[PROVIDED DATA]
=====

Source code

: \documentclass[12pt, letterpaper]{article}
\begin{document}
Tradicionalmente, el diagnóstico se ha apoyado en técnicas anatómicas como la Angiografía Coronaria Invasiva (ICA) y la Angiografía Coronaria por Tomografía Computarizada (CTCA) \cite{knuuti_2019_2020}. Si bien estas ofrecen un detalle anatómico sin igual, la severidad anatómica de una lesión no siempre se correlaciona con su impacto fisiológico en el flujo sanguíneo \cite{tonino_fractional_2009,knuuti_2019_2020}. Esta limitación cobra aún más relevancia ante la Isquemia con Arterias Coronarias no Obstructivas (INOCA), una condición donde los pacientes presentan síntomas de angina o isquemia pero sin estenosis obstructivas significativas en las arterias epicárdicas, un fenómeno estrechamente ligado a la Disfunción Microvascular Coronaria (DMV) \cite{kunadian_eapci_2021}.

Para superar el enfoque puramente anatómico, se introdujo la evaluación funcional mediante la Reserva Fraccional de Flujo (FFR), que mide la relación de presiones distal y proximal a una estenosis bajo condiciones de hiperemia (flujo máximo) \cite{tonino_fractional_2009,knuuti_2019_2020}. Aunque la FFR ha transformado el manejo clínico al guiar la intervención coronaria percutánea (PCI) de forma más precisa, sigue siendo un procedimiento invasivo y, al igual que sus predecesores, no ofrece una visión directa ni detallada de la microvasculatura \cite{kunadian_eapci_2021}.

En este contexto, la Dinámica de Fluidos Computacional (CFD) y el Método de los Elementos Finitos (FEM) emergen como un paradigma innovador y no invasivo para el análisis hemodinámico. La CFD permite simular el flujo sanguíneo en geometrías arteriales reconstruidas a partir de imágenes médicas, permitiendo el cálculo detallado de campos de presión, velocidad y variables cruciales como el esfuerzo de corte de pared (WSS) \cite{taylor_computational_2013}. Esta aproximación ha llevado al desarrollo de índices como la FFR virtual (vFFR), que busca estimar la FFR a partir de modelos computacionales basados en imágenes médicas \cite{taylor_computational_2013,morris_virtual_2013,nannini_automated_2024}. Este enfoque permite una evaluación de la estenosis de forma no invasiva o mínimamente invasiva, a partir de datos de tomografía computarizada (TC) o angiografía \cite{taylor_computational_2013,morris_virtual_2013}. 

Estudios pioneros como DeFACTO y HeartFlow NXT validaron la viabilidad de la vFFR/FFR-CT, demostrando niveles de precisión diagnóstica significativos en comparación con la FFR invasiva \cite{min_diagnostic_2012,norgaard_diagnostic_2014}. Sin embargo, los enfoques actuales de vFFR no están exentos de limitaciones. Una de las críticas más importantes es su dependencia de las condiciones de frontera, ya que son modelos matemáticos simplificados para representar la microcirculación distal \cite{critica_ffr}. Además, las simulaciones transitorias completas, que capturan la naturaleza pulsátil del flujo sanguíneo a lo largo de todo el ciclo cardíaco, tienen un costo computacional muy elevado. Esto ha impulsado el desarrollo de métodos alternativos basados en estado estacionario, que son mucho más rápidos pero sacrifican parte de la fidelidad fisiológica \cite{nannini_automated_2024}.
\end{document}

=====

[WORK REQUEST] Retype all of the entries exactly, please.

[RESULT]
Source code

: \documentclass[12pt, letterpaper]{article}
\begin{document}
Tradicionalmente, el diagnóstico se ha apoyado en técnicas anatómicas como la Angiografía Coronaria Invasiva (ICA) y la Angiografía Coronaria por Tomografía Computarizada (CTCA) \cite{knuuti_2019_2020}. Si bien estas ofrecen un detalle anatómico sin igual, la severidad anatómica de una lesión no siempre se correlaciona con su impacto fisiológico en el flujo sanguíneo \cite{tonino_fractional_2009,knuuti_2019_2020}. Esta limitación cobra aún más relevancia ante la Isquemia con Arterias Coronarias no Obstructivas (INOCA), una condición donde los pacientes presentan síntomas de angina o isquemia pero sin estenosis obstructivas significativas en las arterias epicárdicas, un fenómeno estrechamente ligado a la Disfunción Microvascular Coronaria (DMV) \cite{kunadian_eapci_2021}.

Para superar el enfoque puramente anatómico, se introdujo la evaluación funcional mediante la Reserva Fraccional de Flujo (FFR), que mide la relación de presiones distal y proximal a una estenosis bajo condiciones de hiperemia (flujo máximo) \cite{tonino_fractional_2009,knuuti_2019_2020}. Aunque la FFR ha transformado el manejo clínico al guiar la intervención coronaria percutánea (PCI) de forma más precisa, sigue siendo un procedimiento invasivo y, al igual que sus predecesores, no ofrece una visión directa ni detallada de la microvasculatura \cite{kunadian_eapci_2021}.

En este contexto, la Dinámica de Fluidos Computacional (CFD) y el Método de los Elementos Finitos (FEM) emergen como un paradigma innovador y no invasivo para el análisis hemodinámico. La CFD permite simular el flujo sanguíneo en geometrías arteriales reconstruidas a partir de imágenes médicas, permitiendo el cálculo detallado de campos de presión, velocidad y variables cruciales como el esfuerzo de corte de pared (WSS) \cite{taylor_computational_2013}. Esta aproximación ha llevado al desarrollo de índices como la FFR virtual (vFFR), que busca estimar la FFR a partir de modelos computacionales basados en imágenes médicas \cite{taylor_computational_2013,morris_virtual_2013,nannini_automated_2024}. Este enfoque permite una evaluación de la estenosis de forma no invasiva o mínimamente invasiva, a partir de datos de tomografía computarizada (TC) o angiografía \cite{taylor_computational_2013,morris_virtual_2013}. 

Estudios pioneros como DeFACTO y HeartFlow NXT validaron la viabilidad de la vFFR/FFR-CT, demostrando niveles de precisión diagnóstica significativos en comparación con la FFR invasiva \cite{min_diagnostic_2012,norgaard_diagnostic_2014}. Sin embargo, los enfoques actuales de vFFR no están exentos de limitaciones. Una de las críticas más importantes es su dependencia de las condiciones de frontera, ya que son modelos matemáticos simplificados para representar la microcirculación distal \cite{critica_ffr}. Además, las simulaciones transitorias completas, que capturan la naturaleza pulsátil del flujo sanguíneo a lo largo de todo el ciclo cardíaco, tienen un costo computacional muy elevado. Esto ha impulsado el desarrollo de métodos alternativos basados en estado estacionario, que son mucho más rápidos pero sacrifican parte de la fidelidad fisiológica \cite{nannini_automated_2024}.
\end{document}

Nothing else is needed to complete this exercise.